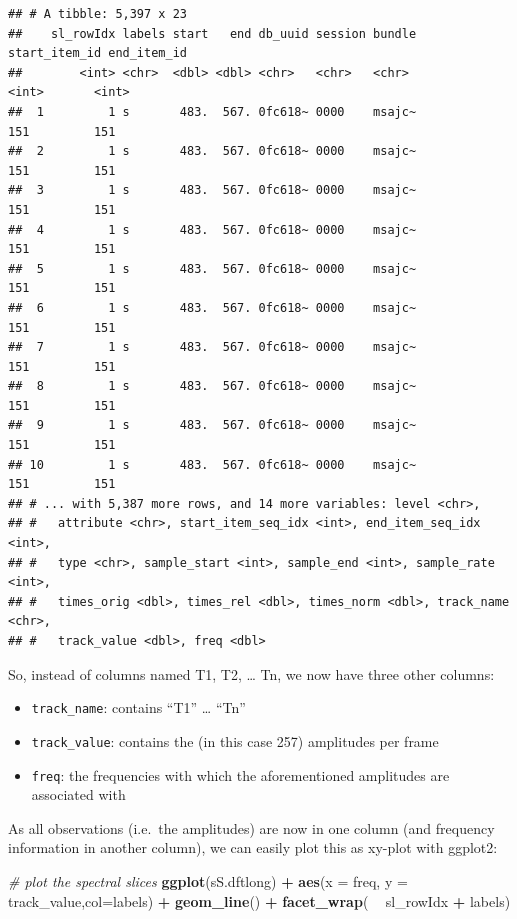 \documentclass[]{book}
\newenvironment{Shaded}{\begin{snugshade}}{\end{snugshade}}
\newcommand{\CommentTok}[1]{\textcolor[rgb]{0.56,0.35,0.01}{\textit{#1}}}
\newcommand{\DataTypeTok}[1]{\textcolor[rgb]{0.13,0.29,0.53}{#1}}
\newcommand{\KeywordTok}[1]{\textcolor[rgb]{0.13,0.29,0.53}{\textbf{#1}}}
\newcommand{\NormalTok}[1]{#1}
\newcommand{\OperatorTok}[1]{\textcolor[rgb]{0.81,0.36,0.00}{\textbf{#1}}}
\newcommand{\StringTok}[1]{\textcolor[rgb]{0.31,0.60,0.02}{#1}}
\providecommand{\tightlist}{%
  \setlength{\itemsep}{0pt}\setlength{\parskip}{0pt}}
\begin{document}
\begin{verbatim}
## # A tibble: 5,397 x 23
##    sl_rowIdx labels start   end db_uuid session bundle start_item_id end_item_id
##        <int> <chr>  <dbl> <dbl> <chr>   <chr>   <chr>          <int>       <int>
##  1         1 s       483.  567. 0fc618~ 0000    msajc~           151         151
##  2         1 s       483.  567. 0fc618~ 0000    msajc~           151         151
##  3         1 s       483.  567. 0fc618~ 0000    msajc~           151         151
##  4         1 s       483.  567. 0fc618~ 0000    msajc~           151         151
##  5         1 s       483.  567. 0fc618~ 0000    msajc~           151         151
##  6         1 s       483.  567. 0fc618~ 0000    msajc~           151         151
##  7         1 s       483.  567. 0fc618~ 0000    msajc~           151         151
##  8         1 s       483.  567. 0fc618~ 0000    msajc~           151         151
##  9         1 s       483.  567. 0fc618~ 0000    msajc~           151         151
## 10         1 s       483.  567. 0fc618~ 0000    msajc~           151         151
## # ... with 5,387 more rows, and 14 more variables: level <chr>,
## #   attribute <chr>, start_item_seq_idx <int>, end_item_seq_idx <int>,
## #   type <chr>, sample_start <int>, sample_end <int>, sample_rate <int>,
## #   times_orig <dbl>, times_rel <dbl>, times_norm <dbl>, track_name <chr>,
## #   track_value <dbl>, freq <dbl>
\end{verbatim}

So, instead of columns named T1, T2, \ldots{} Tn, we now have three other columns:

\begin{itemize}
\tightlist
\item
  \texttt{track\_name}: contains ``T1'' \ldots{} ``Tn''
\item
  \texttt{track\_value}: contains the (in this case 257) amplitudes per frame
\item
  \texttt{freq}: the frequencies with which the aforementioned amplitudes are associated with
\end{itemize}

As all observations (i.e.~the amplitudes) are now in one column (and frequency information in another column), we can easily plot this as xy-plot with ggplot2:

\begin{Shaded}
\begin{Highlighting}[]
\CommentTok{# plot the spectral slices}
\KeywordTok{ggplot}\NormalTok{(sS.dftlong) }\OperatorTok{+}
\StringTok{  }\KeywordTok{aes}\NormalTok{(}\DataTypeTok{x =}\NormalTok{ freq, }\DataTypeTok{y =}\NormalTok{ track_value,}\DataTypeTok{col=}\NormalTok{labels) }\OperatorTok{+}
\StringTok{  }\KeywordTok{geom_line}\NormalTok{() }\OperatorTok{+}
\StringTok{  }\KeywordTok{facet_wrap}\NormalTok{( }\OperatorTok{~}\StringTok{ }\NormalTok{sl_rowIdx }\OperatorTok{+}\StringTok{ }\NormalTok{labels)}
\end{Highlighting}
\end{Shaded}
\end{document}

**Problem details**. Output a precise copy of the entries, leaving the images out.

**Result of this exercise**.
 \documentclass[]{book}
\newenvironment{Shaded}{\begin{snugshade}}{\end{snugshade}}
\newcommand{\CommentTok}[1]{\textcolor[rgb]{0.56,0.35,0.01}{\textit{#1}}}
\newcommand{\DataTypeTok}[1]{\textcolor[rgb]{0.13,0.29,0.53}{#1}}
\newcommand{\KeywordTok}[1]{\textcolor[rgb]{0.13,0.29,0.53}{\textbf{#1}}}
\newcommand{\NormalTok}[1]{#1}
\newcommand{\OperatorTok}[1]{\textcolor[rgb]{0.81,0.36,0.00}{\textbf{#1}}}
\newcommand{\StringTok}[1]{\textcolor[rgb]{0.31,0.60,0.02}{#1}}
\providecommand{\tightlist}{%
  \setlength{\itemsep}{0pt}\setlength{\parskip}{0pt}}
\begin{document}
\begin{verbatim}
## # A tibble: 5,397 x 23
##    sl_rowIdx labels start   end db_uuid session bundle start_item_id end_item_id
##        <int> <chr>  <dbl> <dbl> <chr>   <chr>   <chr>          <int>       <int>
##  1         1 s       483.  567. 0fc618~ 0000    msajc~           151         151
##  2         1 s       483.  567. 0fc618~ 0000    msajc~           151         151
##  3         1 s       483.  567. 0fc618~ 0000    msajc~           151         151
##  4         1 s       483.  567. 0fc618~ 0000    msajc~           151         151
##  5         1 s       483.  567. 0fc618~ 0000    msajc~           151         151
##  6         1 s       483.  567. 0fc618~ 0000    msajc~           151         151
##  7         1 s       483.  567. 0fc618~ 0000    msajc~           151         151
##  8         1 s       483.  567. 0fc618~ 0000    msajc~           151         151
##  9         1 s       483.  567. 0fc618~ 0000    msajc~           151         151
## 10         1 s       483.  567. 0fc618~ 0000    msajc~           151         151
## # ... with 5,387 more rows, and 14 more variables: level <chr>,
## #   attribute <chr>, start_item_seq_idx <int>, end_item_seq_idx <int>,
## #   type <chr>, sample_start <int>, sample_end <int>, sample_rate <int>,
## #   times_orig <dbl>, times_rel <dbl>, times_norm <dbl>, track_name <chr>,
## #   track_value <dbl>, freq <dbl>
\end{verbatim}

So, instead of columns named T1, T2, \ldots{} Tn, we now have three other columns:

\begin{itemize}
\tightlist
\item
  \texttt{track\_name}: contains ``T1'' \ldots{} ``Tn''
\item
  \texttt{track\_value}: contains the (in this case 257) amplitudes per frame
\item
  \texttt{freq}: the frequencies with which the aforementioned amplitudes are associated with
\end{itemize}

As all observations (i.e.~the amplitudes) are now in one column (and frequency information in another column), we can easily plot this as xy-plot with ggplot2:

\begin{Shaded}
\begin{Highlighting}[]
\CommentTok{# plot the spectral slices}
\KeywordTok{ggplot}\NormalTok{(sS.dftlong) }\OperatorTok{+}
\StringTok{  }\KeywordTok{aes}\NormalTok{(}\DataTypeTok{x =}\NormalTok{ freq, }\DataTypeTok{y =}\NormalTok{ track_value,}\DataTypeTok{col=}\NormalTok{labels) }\OperatorTok{+}
\StringTok{  }\KeywordTok{geom_line}\NormalTok{() }\OperatorTok{+}
\StringTok{  }\KeywordTok{facet_wrap}\NormalTok{( }\OperatorTok{~}\StringTok{ }\NormalTok{sl_rowIdx }\OperatorTok{+}\StringTok{ }\NormalTok{labels)}
\end{Highlighting}
\end{Shaded}
\end{document}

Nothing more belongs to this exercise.